Foreign companies will be subject to a separate set of obligations. They must register with the Ministry of Investment, disclose their direct and indirect beneficial owners, appoint a legal representative holding an approved Saudi identity and open a company bank account in the kingdom.
Once these requirements are completed, the Ministry of Investment will issue a registration number. Companies must also notify the ministry within 15 days if ownership of 5 per cent or more changes, whether through a single transaction or several transactions.
The same rule applies if governance arrangements in the company’s country of incorporation allow another party to influence company decisions or limit its independence.
Foreign non-profit organisations will also be brought under the new disclosure framework. They must register with the National Centre for Non-Profit Sector Development, disclose individuals exercising direct or indirect control, appoint an authorised representative with an approved Saudi identity and maintain a Saudi bank account.
The regulations require such entities to report significant structural changes, or changes affecting decision-making control, within 15 days.

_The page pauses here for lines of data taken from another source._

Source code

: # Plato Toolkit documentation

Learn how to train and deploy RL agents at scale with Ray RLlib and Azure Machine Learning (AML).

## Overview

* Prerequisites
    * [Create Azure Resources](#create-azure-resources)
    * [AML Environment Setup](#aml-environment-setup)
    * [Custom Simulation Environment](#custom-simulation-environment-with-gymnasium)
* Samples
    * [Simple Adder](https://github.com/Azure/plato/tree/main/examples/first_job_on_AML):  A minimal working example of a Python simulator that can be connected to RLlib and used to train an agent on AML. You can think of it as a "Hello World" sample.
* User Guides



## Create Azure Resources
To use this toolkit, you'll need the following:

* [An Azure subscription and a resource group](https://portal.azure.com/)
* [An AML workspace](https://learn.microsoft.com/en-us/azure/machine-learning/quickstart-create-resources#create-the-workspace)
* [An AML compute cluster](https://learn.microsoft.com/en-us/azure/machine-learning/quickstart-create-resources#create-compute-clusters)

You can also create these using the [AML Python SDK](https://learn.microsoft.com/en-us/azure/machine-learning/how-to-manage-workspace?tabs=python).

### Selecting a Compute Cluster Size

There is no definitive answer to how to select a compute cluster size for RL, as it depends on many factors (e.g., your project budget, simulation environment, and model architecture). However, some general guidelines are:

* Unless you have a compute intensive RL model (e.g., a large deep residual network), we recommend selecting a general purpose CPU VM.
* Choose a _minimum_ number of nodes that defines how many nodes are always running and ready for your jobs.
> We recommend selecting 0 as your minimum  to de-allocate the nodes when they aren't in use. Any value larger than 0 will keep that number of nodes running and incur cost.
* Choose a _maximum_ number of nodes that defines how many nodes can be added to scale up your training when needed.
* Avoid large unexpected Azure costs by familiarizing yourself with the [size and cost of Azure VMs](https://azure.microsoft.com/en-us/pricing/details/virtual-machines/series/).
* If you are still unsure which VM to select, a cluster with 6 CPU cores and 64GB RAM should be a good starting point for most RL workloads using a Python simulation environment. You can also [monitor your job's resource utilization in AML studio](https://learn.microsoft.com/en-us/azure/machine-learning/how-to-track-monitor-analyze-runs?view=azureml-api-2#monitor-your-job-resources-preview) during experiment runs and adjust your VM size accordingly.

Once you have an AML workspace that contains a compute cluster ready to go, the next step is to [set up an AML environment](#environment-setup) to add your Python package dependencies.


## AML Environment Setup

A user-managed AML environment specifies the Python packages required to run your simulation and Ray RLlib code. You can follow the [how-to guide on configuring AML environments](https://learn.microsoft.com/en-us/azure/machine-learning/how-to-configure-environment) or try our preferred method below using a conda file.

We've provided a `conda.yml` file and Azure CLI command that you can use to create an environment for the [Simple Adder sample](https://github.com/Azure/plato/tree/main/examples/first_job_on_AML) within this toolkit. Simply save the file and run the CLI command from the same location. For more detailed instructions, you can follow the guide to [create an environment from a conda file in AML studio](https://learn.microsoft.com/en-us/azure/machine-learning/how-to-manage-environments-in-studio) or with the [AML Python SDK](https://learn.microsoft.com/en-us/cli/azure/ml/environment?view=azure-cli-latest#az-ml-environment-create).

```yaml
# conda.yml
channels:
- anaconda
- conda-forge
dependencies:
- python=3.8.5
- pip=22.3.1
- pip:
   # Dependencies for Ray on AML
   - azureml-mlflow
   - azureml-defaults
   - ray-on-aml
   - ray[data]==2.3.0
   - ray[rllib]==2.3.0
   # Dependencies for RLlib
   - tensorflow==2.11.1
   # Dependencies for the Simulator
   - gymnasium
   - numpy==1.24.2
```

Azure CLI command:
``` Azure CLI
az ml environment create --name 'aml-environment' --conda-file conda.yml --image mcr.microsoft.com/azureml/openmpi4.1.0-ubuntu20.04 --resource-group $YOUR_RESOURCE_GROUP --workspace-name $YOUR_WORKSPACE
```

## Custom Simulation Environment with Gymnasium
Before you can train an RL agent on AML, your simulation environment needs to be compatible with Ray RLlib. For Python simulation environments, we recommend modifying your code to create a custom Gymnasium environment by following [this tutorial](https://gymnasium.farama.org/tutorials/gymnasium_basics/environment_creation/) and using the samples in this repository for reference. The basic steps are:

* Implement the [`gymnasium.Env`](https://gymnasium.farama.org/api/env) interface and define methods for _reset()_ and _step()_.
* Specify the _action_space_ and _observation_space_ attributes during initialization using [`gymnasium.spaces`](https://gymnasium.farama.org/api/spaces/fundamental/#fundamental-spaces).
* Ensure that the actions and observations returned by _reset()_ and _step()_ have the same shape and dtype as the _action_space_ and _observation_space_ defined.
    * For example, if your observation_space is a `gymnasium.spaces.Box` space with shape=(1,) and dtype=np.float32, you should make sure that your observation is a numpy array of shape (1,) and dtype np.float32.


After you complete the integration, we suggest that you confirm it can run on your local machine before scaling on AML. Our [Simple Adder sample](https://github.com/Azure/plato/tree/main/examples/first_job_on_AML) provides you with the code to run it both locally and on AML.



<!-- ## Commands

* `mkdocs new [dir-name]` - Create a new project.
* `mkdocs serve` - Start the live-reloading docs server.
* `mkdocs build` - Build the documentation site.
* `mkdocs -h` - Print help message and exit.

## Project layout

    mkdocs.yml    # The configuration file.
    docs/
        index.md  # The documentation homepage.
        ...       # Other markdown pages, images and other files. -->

The framework also introduces rules covering foreign family ownership. A foreign spouse and non-Saudi children will be treated as dependants when a residential property is acquired, preventing each member of the same family from separately owning another home. Exceptions apply if the marriage ends, or when a son or daughter reaches the age of 25.
The regulations include specific provisions for Saudi companies with foreign shareholders. Non-listed Saudi companies with foreign ownership may acquire property outside designated foreign ownership zones, excluding Mecca and Medina, after obtaining approval from the Ministry of Investment, provided the property is used for business operations or employee housing.

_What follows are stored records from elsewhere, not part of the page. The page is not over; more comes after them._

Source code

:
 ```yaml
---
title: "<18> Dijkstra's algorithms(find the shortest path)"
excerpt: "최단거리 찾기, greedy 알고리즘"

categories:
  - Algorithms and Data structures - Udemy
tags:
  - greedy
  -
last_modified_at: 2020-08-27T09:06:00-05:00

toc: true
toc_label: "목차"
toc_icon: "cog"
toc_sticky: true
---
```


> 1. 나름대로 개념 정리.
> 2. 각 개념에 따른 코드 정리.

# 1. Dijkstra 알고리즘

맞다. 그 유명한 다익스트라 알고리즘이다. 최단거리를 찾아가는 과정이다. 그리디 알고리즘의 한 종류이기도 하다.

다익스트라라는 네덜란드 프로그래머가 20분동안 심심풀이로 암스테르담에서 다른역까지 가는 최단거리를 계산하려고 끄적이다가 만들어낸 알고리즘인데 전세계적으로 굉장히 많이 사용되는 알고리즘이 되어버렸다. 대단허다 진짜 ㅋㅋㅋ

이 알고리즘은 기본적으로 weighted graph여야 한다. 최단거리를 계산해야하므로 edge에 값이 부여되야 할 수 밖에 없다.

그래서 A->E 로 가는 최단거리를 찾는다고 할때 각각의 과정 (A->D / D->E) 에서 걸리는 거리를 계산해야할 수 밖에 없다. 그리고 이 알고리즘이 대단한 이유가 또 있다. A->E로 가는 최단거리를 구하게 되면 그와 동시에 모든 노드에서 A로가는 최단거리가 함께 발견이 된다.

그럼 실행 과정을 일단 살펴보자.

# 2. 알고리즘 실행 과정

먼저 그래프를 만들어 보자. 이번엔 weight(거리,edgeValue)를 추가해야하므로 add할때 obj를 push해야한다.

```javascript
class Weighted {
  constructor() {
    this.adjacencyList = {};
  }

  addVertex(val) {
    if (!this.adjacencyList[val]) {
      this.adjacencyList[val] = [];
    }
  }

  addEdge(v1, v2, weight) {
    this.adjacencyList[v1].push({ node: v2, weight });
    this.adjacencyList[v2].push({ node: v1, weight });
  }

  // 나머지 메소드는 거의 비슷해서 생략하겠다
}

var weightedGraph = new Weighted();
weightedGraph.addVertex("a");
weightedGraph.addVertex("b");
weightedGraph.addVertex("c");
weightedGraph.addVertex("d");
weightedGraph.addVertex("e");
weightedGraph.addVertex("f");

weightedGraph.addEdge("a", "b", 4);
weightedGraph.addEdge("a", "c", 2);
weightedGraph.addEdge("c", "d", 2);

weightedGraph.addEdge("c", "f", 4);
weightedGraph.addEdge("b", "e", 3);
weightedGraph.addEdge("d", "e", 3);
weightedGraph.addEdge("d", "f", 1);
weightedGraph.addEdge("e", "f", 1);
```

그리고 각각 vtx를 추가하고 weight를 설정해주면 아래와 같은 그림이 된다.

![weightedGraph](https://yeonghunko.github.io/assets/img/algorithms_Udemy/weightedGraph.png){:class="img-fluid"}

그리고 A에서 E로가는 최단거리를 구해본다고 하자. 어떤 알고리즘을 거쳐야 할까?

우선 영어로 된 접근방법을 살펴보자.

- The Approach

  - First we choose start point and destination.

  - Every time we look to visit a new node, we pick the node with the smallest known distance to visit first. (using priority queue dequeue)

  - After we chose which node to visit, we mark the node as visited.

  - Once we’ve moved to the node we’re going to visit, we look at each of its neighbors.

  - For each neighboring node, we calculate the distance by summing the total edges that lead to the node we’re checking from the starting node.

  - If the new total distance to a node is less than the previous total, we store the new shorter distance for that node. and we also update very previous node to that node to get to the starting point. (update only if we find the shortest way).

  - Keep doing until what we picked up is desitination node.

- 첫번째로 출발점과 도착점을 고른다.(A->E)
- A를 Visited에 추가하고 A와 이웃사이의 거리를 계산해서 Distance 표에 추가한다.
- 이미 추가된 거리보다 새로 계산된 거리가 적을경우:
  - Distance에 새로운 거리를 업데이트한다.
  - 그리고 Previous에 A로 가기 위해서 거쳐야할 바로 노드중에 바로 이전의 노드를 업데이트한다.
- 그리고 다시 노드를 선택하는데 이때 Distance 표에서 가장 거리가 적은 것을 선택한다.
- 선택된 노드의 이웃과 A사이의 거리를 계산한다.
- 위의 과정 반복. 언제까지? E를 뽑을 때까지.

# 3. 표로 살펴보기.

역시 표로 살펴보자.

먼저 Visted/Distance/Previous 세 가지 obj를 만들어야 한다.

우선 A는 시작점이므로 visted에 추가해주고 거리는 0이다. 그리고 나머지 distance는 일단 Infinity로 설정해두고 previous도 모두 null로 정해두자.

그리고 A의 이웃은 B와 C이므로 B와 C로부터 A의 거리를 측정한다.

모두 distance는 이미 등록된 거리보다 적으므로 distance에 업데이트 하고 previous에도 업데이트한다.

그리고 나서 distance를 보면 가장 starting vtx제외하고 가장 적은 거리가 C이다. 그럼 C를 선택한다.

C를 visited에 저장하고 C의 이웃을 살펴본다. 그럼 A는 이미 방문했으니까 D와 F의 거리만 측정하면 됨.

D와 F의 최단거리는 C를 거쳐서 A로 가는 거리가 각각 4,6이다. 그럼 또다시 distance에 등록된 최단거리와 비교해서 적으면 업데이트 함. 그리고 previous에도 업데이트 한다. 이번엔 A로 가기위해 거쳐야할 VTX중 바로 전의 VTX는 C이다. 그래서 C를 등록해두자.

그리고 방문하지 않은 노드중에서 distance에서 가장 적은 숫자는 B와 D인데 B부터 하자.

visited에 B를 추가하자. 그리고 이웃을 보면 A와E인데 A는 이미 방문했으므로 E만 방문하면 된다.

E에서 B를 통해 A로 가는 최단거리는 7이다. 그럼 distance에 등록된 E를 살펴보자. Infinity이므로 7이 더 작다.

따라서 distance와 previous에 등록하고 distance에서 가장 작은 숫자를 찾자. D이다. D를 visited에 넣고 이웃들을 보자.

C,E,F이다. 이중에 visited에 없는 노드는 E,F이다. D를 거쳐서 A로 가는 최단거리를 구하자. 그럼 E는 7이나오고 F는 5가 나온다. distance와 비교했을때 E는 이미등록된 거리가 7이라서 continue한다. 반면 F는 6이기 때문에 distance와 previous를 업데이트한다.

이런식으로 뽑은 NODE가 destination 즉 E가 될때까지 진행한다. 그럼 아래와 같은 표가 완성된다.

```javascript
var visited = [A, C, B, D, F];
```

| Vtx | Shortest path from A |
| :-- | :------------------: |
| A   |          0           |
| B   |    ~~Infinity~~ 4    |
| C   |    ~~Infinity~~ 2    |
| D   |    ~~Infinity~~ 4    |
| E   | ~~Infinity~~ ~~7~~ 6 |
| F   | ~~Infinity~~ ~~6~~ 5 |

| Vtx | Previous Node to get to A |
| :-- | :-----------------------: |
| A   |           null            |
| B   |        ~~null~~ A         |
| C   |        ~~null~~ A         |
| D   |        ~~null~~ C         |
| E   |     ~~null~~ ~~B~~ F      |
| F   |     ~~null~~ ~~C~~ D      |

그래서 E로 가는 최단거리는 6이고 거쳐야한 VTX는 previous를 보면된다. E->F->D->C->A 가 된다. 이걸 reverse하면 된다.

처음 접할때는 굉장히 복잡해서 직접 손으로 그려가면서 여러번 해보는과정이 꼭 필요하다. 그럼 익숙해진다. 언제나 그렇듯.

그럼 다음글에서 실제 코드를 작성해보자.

Within approved ownership zones, including Mecca and Medina, such companies may acquire property without ministry approval, subject to the conditions set out in the law.
The law also preserves the religious sensitivity of the two holy cities. Earlier published provisions of the law state that ownership in Mecca and Medina is restricted to Muslim individuals, while companies and investment vehicles are subject to specific controls.

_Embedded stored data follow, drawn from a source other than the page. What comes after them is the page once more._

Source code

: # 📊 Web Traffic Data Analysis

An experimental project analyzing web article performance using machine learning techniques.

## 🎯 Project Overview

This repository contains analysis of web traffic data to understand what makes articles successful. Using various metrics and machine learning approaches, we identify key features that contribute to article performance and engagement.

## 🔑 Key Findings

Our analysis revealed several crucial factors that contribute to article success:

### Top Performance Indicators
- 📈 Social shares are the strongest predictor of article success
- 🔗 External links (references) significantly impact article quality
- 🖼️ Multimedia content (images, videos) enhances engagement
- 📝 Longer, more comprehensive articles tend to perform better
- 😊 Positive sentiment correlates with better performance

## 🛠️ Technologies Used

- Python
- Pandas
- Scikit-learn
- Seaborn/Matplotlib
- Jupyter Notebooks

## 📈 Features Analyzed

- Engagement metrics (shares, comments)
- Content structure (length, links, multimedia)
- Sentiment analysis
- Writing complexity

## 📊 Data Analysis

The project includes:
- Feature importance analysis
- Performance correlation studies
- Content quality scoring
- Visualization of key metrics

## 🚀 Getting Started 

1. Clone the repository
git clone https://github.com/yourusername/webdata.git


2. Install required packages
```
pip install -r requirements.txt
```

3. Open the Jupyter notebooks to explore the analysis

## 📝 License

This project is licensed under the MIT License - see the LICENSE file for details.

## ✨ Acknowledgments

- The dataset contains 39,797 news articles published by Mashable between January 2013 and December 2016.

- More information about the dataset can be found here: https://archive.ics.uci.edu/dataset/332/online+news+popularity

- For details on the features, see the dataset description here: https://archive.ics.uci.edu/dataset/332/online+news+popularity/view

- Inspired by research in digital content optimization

The regulations impose a 2 per cent fee on transactions involving real estate rights acquired by non-Saudis in Riyadh, Jeddah, Mecca and Medina.
Ten categories of transactions are exempt, including inheritance divisions, final court judgments, expropriation for public use, donations to endowments and government entities, certain diplomatic and international organisation transactions under reciprocity arrangements, and some transfers to wholly owned companies or investment funds.
All financial transactions linked to property purchases or disposals must be completed through electronic payment systems approved under Saudi Central Bank regulations before title deeds are transferred through the Real Estate Registry.
Legal notifications will also be considered valid if sent through communication channels registered on the electronic portal or by text message to officially registered Saudi mobile numbers.
Enforcement powers have been strengthened under the new regulations. Inspectors appointed by the Real Estate General Authority will be authorised to investigate and document violations. Before penalties are imposed, violators must be given between 10 and 180 days to rectify their status, depending on the nature of the breach.
Foreign buyers who submit false or misleading information to obtain property ownership rights may be fined up to 5 per cent of the value of the property right, capped at SR10 million.
Other violations, including failure to disclose ownership changes, obstructing inspectors or failing to correct breaches within the required timeframe, may result in warnings or fines that vary according to the value of the property and the seriousness of the violation.
The regulations are expected to be followed by a detailed procedural guide from the Real Estate General Authority, setting out how the new rules will be applied in practice.